▶ [What to produce]: Your task is to copy each line of the material below that includes "binaries".
═════ Data provided ═════
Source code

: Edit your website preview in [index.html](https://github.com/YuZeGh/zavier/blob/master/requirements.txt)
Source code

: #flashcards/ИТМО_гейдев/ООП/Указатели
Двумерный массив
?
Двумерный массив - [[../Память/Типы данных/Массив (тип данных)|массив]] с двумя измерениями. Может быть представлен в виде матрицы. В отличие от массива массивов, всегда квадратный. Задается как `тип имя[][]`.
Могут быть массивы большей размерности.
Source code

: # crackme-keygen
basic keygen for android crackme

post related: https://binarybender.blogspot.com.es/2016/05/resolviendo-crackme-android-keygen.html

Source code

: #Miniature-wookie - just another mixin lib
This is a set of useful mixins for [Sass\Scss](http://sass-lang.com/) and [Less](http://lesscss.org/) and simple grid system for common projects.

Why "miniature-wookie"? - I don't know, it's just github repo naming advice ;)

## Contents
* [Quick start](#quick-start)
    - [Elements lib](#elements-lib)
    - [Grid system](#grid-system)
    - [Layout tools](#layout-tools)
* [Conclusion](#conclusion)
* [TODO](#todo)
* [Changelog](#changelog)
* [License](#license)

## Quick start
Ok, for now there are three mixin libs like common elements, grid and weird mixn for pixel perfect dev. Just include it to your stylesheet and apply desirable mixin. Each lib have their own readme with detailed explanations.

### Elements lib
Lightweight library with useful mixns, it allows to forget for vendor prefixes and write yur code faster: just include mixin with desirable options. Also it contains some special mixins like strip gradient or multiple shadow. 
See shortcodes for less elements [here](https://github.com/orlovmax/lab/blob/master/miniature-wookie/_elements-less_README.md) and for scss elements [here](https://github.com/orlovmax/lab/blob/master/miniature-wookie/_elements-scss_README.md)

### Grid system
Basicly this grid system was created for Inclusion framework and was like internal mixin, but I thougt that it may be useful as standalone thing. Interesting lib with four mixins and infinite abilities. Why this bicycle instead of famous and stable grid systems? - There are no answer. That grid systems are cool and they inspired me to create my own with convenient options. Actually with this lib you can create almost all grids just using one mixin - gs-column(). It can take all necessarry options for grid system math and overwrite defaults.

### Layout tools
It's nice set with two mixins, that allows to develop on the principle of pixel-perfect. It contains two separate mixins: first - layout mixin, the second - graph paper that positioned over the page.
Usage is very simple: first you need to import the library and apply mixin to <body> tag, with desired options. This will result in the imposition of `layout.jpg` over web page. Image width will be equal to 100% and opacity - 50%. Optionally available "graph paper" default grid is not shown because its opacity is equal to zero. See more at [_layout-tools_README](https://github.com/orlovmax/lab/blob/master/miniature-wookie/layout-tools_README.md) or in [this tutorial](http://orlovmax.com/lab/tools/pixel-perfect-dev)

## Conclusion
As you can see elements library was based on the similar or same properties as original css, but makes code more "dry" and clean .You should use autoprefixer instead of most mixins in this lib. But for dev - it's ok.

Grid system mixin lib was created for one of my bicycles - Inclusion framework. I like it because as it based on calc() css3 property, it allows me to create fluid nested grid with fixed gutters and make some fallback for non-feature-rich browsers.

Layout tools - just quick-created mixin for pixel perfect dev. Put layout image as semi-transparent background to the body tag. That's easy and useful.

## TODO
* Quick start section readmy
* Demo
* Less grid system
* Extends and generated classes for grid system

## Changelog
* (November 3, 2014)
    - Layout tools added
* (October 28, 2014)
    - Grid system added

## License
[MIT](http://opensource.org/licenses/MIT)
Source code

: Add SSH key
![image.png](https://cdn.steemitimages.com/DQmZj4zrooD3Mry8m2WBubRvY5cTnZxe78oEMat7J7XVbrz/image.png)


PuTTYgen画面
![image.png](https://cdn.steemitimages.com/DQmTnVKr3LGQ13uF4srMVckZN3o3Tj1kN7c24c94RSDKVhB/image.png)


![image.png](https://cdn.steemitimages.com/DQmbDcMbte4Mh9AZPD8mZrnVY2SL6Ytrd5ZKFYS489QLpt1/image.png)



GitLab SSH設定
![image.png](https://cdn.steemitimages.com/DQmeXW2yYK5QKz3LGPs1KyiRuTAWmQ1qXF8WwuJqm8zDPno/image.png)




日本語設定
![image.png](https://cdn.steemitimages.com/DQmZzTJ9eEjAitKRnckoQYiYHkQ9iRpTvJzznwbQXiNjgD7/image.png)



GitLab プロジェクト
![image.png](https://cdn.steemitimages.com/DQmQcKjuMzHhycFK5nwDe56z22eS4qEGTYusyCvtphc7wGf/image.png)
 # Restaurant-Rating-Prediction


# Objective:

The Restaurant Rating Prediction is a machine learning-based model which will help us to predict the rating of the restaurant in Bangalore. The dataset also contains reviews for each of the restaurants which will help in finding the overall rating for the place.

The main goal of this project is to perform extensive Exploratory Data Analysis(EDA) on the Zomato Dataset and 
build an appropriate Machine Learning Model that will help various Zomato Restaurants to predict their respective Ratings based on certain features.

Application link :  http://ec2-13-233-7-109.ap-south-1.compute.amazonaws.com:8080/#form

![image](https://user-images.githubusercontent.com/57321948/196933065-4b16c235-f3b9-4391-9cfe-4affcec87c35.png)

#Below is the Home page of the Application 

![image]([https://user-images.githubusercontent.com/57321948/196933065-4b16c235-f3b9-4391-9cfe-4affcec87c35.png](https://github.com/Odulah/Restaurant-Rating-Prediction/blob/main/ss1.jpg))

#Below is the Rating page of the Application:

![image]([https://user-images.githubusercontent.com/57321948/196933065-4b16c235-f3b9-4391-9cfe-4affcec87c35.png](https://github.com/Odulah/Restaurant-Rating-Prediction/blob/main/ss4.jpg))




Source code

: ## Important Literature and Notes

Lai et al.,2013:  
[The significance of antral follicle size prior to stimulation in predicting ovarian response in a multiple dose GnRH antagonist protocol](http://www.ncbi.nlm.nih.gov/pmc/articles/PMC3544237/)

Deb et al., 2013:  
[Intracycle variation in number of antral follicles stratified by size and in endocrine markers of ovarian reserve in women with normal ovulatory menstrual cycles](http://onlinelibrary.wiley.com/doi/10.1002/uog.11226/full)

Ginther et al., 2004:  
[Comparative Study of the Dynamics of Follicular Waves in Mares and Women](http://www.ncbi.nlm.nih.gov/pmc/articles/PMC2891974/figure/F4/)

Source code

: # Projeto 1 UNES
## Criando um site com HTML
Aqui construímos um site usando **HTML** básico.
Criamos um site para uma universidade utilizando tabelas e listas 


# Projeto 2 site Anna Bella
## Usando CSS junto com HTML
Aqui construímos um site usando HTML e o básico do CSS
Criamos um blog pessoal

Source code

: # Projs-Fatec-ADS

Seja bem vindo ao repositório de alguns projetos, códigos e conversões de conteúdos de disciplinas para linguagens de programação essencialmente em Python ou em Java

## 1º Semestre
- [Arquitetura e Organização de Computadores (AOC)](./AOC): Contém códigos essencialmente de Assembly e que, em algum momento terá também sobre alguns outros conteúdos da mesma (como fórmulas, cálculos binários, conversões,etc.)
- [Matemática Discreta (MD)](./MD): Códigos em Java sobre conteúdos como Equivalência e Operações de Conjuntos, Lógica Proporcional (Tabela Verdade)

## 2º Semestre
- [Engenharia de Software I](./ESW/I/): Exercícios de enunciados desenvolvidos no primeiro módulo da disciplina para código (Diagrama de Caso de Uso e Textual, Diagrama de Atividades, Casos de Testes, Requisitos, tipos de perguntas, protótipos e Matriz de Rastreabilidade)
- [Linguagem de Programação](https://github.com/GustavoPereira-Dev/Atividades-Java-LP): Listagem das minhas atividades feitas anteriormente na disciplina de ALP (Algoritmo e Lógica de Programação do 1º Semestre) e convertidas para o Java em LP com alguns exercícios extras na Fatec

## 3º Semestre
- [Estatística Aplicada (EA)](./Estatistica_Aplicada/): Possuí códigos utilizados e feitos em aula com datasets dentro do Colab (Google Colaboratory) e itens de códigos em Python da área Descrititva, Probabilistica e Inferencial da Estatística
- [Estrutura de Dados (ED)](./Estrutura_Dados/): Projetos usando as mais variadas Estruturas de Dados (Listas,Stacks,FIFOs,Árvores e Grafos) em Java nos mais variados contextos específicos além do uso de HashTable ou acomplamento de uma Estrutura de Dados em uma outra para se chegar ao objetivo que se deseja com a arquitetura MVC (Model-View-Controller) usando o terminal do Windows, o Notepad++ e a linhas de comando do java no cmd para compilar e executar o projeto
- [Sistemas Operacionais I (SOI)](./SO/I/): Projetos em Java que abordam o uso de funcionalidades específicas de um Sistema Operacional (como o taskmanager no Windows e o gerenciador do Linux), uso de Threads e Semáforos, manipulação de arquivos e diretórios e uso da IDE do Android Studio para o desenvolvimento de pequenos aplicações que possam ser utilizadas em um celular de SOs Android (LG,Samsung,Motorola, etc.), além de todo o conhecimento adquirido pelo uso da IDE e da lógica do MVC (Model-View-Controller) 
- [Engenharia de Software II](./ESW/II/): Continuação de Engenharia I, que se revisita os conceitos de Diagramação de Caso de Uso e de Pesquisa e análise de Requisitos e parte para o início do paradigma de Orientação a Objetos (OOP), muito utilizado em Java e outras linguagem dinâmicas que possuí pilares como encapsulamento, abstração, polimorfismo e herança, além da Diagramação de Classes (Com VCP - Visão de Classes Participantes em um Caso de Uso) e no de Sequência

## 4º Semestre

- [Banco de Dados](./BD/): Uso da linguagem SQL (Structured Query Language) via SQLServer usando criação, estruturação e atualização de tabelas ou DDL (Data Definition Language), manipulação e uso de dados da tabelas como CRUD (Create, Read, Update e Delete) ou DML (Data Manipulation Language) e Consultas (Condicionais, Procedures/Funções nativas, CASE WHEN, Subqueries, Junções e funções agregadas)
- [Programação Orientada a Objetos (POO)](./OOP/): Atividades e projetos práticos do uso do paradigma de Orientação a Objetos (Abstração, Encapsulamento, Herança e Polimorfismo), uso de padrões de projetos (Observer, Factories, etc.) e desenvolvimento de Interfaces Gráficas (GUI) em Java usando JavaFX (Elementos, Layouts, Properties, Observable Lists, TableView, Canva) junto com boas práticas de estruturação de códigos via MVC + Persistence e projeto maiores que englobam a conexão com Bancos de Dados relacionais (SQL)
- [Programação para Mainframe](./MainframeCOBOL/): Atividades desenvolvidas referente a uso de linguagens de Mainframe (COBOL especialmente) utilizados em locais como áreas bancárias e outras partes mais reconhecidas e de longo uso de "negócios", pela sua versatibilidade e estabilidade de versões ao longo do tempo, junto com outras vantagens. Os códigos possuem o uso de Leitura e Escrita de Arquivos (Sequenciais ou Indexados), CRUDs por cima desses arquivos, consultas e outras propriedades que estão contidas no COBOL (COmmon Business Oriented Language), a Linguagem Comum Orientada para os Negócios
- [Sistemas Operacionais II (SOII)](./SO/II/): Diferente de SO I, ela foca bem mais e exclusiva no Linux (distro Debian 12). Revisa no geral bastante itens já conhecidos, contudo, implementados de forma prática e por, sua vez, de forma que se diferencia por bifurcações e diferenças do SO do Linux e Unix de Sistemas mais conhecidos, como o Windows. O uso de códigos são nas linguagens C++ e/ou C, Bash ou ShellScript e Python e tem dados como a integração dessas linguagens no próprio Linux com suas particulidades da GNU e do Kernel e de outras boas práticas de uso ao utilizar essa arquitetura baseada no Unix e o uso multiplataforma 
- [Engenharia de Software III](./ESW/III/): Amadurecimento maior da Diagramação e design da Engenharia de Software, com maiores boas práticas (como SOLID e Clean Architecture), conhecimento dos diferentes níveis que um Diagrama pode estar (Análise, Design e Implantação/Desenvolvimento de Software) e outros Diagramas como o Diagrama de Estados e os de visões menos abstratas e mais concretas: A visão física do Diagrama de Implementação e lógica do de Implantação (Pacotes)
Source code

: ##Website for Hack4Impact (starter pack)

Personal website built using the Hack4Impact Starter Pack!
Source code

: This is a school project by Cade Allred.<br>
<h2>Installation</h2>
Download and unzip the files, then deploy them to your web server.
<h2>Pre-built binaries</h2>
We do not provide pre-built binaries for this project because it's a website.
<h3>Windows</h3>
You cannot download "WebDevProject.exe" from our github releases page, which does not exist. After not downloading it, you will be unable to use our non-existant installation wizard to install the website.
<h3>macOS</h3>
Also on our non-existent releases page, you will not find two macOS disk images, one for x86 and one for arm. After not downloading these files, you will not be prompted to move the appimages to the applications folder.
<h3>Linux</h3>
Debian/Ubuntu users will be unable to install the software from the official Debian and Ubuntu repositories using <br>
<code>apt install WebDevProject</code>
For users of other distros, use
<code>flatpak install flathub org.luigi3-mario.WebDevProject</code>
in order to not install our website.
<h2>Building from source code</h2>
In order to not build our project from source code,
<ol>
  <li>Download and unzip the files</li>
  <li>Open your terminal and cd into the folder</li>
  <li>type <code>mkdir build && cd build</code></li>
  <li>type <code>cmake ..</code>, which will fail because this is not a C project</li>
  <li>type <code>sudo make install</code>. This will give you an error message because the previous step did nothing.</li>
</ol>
═════
▶ [Response box]:
<h2>Pre-built binaries</h2>
We do not provide pre-built binaries for this project because it's a website.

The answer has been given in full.